The answer should be each line of the records that contains the word "method"; please copy them all.
====== Dataset content ======
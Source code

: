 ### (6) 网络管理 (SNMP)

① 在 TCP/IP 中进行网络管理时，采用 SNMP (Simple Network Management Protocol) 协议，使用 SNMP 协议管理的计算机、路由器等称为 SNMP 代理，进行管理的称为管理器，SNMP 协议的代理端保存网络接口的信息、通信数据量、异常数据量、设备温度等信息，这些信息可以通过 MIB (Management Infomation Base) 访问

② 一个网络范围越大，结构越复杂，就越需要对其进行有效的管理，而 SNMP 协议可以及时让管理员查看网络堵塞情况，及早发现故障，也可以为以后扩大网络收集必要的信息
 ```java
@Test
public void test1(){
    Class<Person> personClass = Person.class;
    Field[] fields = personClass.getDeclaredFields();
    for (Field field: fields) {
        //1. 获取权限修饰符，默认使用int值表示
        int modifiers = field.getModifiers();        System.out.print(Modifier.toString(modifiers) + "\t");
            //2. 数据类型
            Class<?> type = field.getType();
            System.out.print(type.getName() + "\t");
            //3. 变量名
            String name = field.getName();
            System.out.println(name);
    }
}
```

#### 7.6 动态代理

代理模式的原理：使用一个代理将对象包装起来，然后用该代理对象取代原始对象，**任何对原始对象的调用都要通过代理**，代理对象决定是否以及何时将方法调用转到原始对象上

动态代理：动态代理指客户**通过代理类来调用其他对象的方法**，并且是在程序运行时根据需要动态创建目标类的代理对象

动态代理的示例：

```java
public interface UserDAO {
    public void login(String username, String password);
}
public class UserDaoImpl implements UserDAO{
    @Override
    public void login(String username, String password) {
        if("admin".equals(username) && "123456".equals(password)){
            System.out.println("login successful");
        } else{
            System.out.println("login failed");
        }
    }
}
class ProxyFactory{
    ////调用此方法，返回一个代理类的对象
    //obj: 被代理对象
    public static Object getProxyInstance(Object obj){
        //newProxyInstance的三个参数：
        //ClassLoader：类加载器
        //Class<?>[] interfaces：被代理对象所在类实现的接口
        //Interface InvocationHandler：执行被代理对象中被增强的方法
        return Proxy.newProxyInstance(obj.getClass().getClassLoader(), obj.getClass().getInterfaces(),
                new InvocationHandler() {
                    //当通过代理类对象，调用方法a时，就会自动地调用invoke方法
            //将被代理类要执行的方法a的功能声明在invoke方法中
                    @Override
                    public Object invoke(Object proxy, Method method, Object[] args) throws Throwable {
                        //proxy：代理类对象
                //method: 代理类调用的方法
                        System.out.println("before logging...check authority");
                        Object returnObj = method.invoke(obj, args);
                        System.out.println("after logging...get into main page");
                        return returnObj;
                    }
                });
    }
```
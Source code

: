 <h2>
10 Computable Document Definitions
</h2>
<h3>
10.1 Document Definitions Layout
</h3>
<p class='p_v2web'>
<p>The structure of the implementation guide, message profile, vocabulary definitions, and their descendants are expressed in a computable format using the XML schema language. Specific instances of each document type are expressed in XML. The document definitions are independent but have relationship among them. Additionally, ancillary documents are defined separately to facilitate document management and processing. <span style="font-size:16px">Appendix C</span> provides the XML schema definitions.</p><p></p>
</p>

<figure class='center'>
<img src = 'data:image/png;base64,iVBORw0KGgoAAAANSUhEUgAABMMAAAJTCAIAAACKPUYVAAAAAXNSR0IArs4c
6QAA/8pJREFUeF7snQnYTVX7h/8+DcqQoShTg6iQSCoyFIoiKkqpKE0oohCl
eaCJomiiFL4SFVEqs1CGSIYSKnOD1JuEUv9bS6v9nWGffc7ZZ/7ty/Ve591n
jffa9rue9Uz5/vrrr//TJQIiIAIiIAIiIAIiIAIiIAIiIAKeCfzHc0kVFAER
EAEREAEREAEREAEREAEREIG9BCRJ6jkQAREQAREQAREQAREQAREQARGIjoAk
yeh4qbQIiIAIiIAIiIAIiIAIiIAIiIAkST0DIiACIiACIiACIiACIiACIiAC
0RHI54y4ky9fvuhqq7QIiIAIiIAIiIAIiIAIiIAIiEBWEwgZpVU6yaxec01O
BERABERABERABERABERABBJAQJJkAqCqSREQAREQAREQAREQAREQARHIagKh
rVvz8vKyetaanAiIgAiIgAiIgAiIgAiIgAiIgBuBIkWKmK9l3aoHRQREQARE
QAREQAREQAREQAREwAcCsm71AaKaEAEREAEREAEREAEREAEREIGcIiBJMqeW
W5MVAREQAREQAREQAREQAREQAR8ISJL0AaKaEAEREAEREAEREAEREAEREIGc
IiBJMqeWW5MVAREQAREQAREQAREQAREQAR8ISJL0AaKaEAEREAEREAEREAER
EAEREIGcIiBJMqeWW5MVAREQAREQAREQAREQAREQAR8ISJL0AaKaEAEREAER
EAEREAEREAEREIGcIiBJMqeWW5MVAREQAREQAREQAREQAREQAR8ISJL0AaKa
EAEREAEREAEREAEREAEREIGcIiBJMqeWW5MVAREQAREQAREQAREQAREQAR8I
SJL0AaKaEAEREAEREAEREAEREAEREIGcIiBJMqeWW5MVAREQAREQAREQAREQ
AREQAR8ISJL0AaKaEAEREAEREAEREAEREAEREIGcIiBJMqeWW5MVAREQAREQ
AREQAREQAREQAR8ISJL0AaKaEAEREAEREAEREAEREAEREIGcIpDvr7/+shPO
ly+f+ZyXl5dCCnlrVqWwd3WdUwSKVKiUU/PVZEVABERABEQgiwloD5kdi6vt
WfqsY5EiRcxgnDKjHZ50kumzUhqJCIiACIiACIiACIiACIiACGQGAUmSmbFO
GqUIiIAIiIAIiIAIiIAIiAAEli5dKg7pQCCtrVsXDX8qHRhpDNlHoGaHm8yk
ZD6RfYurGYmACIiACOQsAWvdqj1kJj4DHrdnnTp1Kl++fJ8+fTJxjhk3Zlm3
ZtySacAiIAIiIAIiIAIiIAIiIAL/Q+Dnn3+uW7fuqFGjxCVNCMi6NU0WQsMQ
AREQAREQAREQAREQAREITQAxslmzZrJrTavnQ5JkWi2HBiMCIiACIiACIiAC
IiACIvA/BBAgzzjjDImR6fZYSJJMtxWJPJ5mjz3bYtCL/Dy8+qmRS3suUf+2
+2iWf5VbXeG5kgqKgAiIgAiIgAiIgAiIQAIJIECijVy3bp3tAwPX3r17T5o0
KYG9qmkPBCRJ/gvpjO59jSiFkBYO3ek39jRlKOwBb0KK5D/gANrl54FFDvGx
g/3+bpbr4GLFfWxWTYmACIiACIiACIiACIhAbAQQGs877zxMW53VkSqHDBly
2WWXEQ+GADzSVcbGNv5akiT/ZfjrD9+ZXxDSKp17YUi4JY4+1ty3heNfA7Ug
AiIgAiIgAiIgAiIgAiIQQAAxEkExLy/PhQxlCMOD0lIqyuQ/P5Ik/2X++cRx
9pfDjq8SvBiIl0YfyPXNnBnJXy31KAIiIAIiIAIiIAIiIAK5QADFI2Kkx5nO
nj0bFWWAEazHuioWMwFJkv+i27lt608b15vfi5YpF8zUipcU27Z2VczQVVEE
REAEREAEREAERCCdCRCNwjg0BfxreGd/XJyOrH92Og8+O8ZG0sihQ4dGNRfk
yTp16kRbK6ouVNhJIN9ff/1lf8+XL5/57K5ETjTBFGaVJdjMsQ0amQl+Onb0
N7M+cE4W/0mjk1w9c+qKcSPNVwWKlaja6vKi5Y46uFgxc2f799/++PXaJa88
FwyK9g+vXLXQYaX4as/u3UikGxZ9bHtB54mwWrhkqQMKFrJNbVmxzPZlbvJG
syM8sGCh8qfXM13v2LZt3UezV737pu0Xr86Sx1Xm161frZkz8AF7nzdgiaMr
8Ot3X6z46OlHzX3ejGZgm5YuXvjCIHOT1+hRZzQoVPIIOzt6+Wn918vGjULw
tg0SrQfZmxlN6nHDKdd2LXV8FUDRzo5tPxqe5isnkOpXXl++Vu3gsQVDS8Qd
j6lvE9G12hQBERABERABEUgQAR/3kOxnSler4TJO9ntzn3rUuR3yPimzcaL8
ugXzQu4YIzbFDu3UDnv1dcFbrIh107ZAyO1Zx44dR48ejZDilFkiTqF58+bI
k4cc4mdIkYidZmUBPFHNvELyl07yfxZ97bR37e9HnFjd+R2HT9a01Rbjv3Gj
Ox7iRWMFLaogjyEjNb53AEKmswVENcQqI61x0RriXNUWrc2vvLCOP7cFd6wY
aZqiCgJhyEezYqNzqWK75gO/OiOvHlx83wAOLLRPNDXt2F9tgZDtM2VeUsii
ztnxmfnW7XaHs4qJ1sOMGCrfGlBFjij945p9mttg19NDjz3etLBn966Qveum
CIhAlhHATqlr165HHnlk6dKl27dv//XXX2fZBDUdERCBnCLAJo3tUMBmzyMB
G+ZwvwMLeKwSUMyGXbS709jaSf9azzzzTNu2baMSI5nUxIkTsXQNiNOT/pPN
======
__Answer for this exercise__.
                    public Object invoke(Object proxy, Method method, Object[] args) throws Throwable {
                //method: 代理类调用的方法
                        Object returnObj = method.invoke(obj, args);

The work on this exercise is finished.